Nikola Tesla
Nikola Tesla
Inventor and Electrical Engineer · 1856–1943
Who is Nikola Tesla?
Nikola Tesla was an inventor and electrical engineer born in the village of Smiljan, in the Croatian Military Frontier of the Austrian Empire (present-day Croatia), to an ethnic Serb family. He studied engineering in Graz and Prague before emigrating to the United States in 1884, where he briefly worked for Thomas Edison. Tesla is best known for his pioneering work on alternating current (AC) electrical systems, including the AC induction motor and polyphase power distribution, technology later commercialized through his collaboration with George Westinghouse and used to power the 1893 World's Columbian Exposition and the Adams Power Plant at Niagara Falls.

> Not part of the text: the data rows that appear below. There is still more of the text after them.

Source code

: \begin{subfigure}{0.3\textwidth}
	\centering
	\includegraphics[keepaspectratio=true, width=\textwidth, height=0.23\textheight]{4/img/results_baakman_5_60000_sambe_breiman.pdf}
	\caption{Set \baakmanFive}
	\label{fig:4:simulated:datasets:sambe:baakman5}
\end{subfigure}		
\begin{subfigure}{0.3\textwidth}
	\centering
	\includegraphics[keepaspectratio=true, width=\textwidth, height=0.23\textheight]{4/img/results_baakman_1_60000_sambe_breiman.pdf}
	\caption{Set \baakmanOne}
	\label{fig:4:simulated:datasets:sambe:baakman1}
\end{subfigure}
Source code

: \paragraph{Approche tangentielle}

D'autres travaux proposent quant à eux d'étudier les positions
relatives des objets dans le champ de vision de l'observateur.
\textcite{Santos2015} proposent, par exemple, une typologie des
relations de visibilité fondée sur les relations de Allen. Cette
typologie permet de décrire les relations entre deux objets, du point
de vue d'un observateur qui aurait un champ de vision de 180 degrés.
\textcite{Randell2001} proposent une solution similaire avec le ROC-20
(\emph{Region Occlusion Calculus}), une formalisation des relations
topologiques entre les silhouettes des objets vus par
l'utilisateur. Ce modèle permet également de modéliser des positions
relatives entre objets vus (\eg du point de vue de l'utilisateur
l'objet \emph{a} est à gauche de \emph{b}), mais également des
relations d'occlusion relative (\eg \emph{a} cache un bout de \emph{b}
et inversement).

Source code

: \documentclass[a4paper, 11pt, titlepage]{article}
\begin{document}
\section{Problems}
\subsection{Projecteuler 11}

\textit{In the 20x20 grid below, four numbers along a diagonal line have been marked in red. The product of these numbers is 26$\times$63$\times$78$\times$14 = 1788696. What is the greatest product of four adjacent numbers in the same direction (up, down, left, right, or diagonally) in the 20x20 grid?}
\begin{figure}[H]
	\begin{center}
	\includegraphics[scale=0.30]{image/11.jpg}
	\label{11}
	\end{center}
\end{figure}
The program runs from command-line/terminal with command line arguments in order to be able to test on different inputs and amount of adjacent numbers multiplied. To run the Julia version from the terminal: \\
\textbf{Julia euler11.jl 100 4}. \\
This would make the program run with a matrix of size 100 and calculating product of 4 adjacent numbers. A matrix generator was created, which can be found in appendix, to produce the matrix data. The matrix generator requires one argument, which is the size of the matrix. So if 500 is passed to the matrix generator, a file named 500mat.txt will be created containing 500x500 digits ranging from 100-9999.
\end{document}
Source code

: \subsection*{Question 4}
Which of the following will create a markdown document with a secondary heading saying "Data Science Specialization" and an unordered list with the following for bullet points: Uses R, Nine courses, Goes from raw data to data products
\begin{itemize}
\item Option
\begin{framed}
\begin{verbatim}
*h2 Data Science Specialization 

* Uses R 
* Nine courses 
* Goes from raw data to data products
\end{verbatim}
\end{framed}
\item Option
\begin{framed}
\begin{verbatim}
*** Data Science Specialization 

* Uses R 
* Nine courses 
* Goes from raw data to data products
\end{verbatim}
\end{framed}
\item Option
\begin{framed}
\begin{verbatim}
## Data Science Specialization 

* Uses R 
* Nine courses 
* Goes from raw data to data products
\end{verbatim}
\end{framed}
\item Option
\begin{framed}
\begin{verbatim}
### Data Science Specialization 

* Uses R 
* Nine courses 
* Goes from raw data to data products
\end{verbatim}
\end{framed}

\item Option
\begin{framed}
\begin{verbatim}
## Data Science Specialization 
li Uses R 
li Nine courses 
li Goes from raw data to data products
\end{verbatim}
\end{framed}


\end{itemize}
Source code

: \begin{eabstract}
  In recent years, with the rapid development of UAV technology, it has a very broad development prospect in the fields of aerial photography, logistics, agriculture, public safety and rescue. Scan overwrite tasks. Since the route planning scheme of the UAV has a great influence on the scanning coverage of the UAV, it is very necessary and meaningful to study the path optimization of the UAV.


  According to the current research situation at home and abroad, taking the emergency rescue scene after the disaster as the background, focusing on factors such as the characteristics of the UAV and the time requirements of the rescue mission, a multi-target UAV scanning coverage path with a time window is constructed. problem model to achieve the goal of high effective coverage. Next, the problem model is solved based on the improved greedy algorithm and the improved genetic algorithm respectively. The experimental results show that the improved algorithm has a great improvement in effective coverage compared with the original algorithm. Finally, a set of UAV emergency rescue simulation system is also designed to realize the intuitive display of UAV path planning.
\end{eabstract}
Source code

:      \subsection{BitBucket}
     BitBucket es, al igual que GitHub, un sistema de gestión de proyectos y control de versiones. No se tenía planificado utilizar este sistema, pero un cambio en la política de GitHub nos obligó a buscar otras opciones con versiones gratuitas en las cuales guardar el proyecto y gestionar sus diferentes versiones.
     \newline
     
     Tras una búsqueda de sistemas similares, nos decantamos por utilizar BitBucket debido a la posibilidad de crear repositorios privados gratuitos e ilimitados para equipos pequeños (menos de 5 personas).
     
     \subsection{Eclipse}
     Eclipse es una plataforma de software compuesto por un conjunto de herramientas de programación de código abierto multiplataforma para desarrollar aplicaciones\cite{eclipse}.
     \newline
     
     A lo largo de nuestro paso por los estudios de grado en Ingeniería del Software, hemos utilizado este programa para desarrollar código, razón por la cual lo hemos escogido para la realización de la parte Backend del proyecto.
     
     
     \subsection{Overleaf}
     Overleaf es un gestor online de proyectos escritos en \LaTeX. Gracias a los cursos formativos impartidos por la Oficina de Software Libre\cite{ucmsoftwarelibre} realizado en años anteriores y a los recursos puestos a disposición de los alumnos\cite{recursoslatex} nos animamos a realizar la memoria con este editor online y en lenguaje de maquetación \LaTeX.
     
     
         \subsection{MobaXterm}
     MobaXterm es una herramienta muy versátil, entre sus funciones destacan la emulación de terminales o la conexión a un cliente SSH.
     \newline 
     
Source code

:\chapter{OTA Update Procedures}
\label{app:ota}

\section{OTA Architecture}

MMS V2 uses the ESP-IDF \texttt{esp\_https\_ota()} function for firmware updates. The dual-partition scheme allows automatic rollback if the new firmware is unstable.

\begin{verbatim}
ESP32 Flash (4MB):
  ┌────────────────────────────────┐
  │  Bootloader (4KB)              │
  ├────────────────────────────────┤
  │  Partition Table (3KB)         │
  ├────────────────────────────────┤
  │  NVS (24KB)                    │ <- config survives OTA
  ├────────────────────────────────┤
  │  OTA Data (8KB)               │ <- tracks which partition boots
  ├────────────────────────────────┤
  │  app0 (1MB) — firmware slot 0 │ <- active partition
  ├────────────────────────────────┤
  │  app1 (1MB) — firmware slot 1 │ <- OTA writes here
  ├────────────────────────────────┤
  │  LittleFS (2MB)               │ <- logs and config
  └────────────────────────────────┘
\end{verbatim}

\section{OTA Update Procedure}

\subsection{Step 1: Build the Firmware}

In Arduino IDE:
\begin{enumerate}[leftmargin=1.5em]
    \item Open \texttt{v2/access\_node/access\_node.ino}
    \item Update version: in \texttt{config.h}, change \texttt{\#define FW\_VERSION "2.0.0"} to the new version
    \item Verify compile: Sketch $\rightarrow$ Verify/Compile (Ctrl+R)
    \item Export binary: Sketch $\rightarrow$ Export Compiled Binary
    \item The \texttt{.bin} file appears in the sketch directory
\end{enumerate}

He also invented the Tesla coil, conducted early experiments in wireless power transmission and radio-frequency technology, and held more than one hundred patents across his career. Later in life he pursued increasingly ambitious and speculative projects, including the unfinished Wardenclyffe Tower intended for wireless global communication, and he died in New York in 1943 having spent his final years in financial difficulty. Tesla's birthplace in Smiljan, Croatia, is preserved as a memorial center, and he is honored there and internationally as a foundational figure of the modern electrical age.